The bulls are probably feeling confident as the momentum indicators are yet to show strong rally-exhaustion signs. The RSI is hovering comfortably above its 50-threshold and the Average Directional Movement Index (ADX) is edging aggressively higher and thus pointing to a trending market. Similarly, the stochastic oscillator is trading in its overbought territory and trying to record a new higher high, matching EURUSD’s performance.
Should the bulls remain hungry, they could try to overcome the busy 1.1032-1.1095 area. If they are successful, they could then have a go at pushing EURUSD towards the March 31, 2022 and the July 18, 2023 highs at 1.1184 and 1.1275 respectively.

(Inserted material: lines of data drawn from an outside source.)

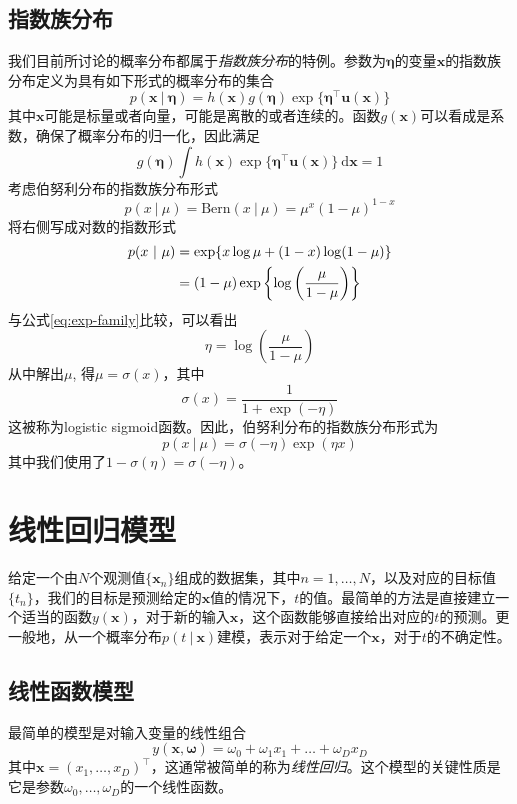 \documentclass[11pt]{ctexbook}
\begin{document}
\section{指数族分布}
我们目前所讨论的概率分布都属于\emph{指数族分布}的特例。参数为$\bm\eta$的变量$\bm x$的指数族分布定义为具有如下形式的概率分布的集合
\begin{equation}
	\label{eq:exp-family}
	p(\bm x\ |\ \bm\eta) = h(\bm x)g(\bm \eta)\exp\{\bm\eta^\top\bm u(\bm x) \}
\end{equation}
其中$\bm x$可能是标量或者向量，可能是离散的或者连续的。函数$g(\bm x)$可以看成是系数，确保了概率分布的归一化，因此满足
\begin{equation}
	g(\bm\eta)\int h(\bm x)\exp\{\bm \eta^\top\bm u(\bm x)\} \ \mathrm{d}\bm x = 1
\end{equation}
考虑伯努利分布的指数族分布形式
\begin{equation}
	p(x\ |\ \mu) = \mathrm{Bern}(x\ |\ \mu) = \mu^x(1-\mu)^{1-x}
\end{equation}
将右侧写成对数的指数形式
\begin{align}
	p(x\ |\ \mu) &= \exp\{x\log \mu + (1-x)\log (1-\mu)\} \notag \\
	&= (1-\mu)\exp\left\{ \log\left( \frac{\mu}{1-\mu} \right) \right\}
\end{align}
与公式\ref{eq:exp-family}比较，可以看出
\begin{equation}
	\eta = \log\left( \frac{\mu}{1-\mu}\right)	
\end{equation}
从中解出$\mu$, 得$\mu=\sigma(x)$，其中
\begin{equation}
	\sigma(x) = \frac{1}{1+\exp(-\eta)}
\end{equation}
这被称为logistic sigmoid函数。因此，伯努利分布的指数族分布形式为
\begin{equation}
	p(x\ |\ \mu) = \sigma(-\eta)\exp(\eta x)
\end{equation}
其中我们使用了$1-\sigma(\eta)=\sigma(-\eta)$。
\chapter{线性回归模型}
给定一个由$N$个观测值$\{\bm x_n\}$组成的数据集，其中$n=1, \ldots, N$，以及对应的目标值$\{t_n\}$，我们的目标是预测给定的$\bm x$值的情况下，$t$的值。最简单的方法是直接建立一个适当的函数$y(\bm x)$，对于新的输入$\bm x$，这个函数能够直接给出对应的$t$的预测。更一般地，从一个概率分布$p(t\ |\ \bm x)$建模，表示对于给定一个$\bm x$，对于$t$的不确定性。
\section{线性函数模型}
最简单的模型是对输入变量的线性组合
\begin{equation}
	y(\bm x, \bm \omega) = \omega_0 + \omega_1 x_1 + \ldots +\omega_D x_D
\end{equation}
其中$\bm x=(x_1, \ldots, x_D)^\top$，这通常被简单的称为\emph{线性回归}。这个模型的关键性质是它是参数$\omega_0, \ldots, \omega_D$的一个线性函数。
\end{document}
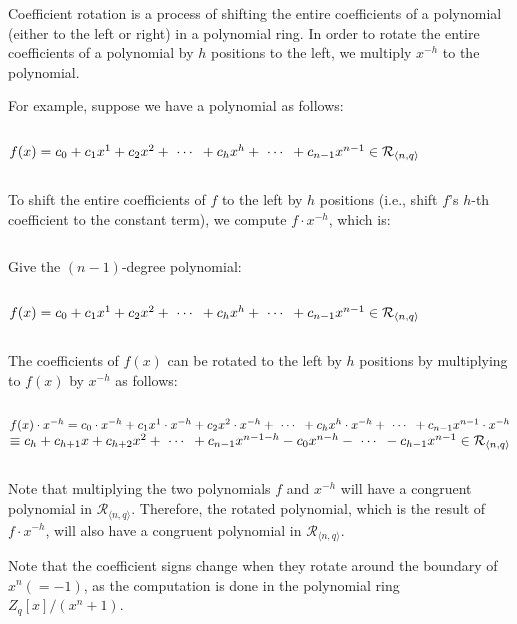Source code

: Coefficient rotation is a process of shifting the entire coefficients of a polynomial (either to the left or right) in a polynomial ring. In order to rotate the entire coefficients of a polynomial by $h$ positions to the left, we multiply $x^{-h}$ to the polynomial. 

For example, suppose we have a polynomial as follows:

$ $

$f(x) = c_0 + c_1x^1 + c_2x^2 + \text{ } \text{$\cdots$} \text{ } + c_hx^h + \text{ } \text{$\cdots$} \text{ } + c_{n-1}x^{n-1} \in \mathcal{R}_{\langle n, q \rangle}$

$ $

To shift the entire coefficients of $f$ to the left by $h$ positions (i.e., shift $f$'s $h$-th coefficient to the constant term), we compute $f \cdot x^{-h}$, which is:

$ $

\begin{tcolorbox}[title={\textbf{\tboxlabel{\ref*{subsec:coeff-rotation}} Polynomial Rotation}}]

Give the $(n-1)$-degree polynomial: 

$ $

$f(x) = c_0 + c_1x^1 + c_2x^2 + \text{ } \text{$\cdots$} \text{ } + c_hx^h + \text{ } \text{$\cdots$} \text{ } + c_{n-1}x^{n-1} \in \mathcal{R}_{\langle n, q \rangle}$

$ $

The coefficients of $f(x)$ can be rotated to the left by $h$ positions by multiplying to $f(x)$ by $x^{-h}$ as follows:

$ $

$f(x) \cdot x^{-h} = c_0\cdot x^{-h} + c_1x^1 \cdot x^{-h} + c_2x^2 \cdot x^{-h} + \text{ } \text{$\cdots$} \text{ } + c_hx^h \cdot x^{-h} + \text{ } \text{$\cdots$} \text{ } + c_{n-1}x^{n-1} \cdot x^{-h}$
$\equiv c_h + c_{h+1}x + c_{h+2}x^2 + \text{ } \text{$\cdots$} \text{ } + c_{n-1}x^{n-1-h} - c_0x^{n - h} - \text{ } \text{$\cdots$} \text{ } - c_{h-1}x^{n-1} \in \mathcal{R}_{\langle n, q \rangle}$
\end{tcolorbox}

$ $

Note that multiplying the two polynomials $f$ and $x^{-h}$ will have a congruent polynomial in $\mathcal{R}_{\langle n, q \rangle}$. Therefore, the rotated polynomial, which is the result of $f \cdot x^{-h}$, will also have a congruent polynomial in $\mathcal{R}_{\langle n, q \rangle}$. 

Note that the coefficient signs change when they rotate around the boundary of $x^n (= -1)$, as the computation is done in the polynomial ring $Z_q[x] / (x^n + 1)$.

On the flip side, the bears are keen to defend the 1.1032-1.1095 range and then stage a move towards the 1.0798-1.086 area that is populated by the 50- & 200-day simple moving averages (SMAs) and the 23.6% Fibonacci retracement of the September 28, 2022 – July 18, 2023 uptrend. Even lower, the 1.0671-1.0727 region set by the December 15, 2022 high and the 100-day SMA could prove stronger to break than currently foreseen.
To sum up, EURUSD bulls are comfortably in control of the market, but they have now entered a key resistance area that could again lead to a sizeable correction.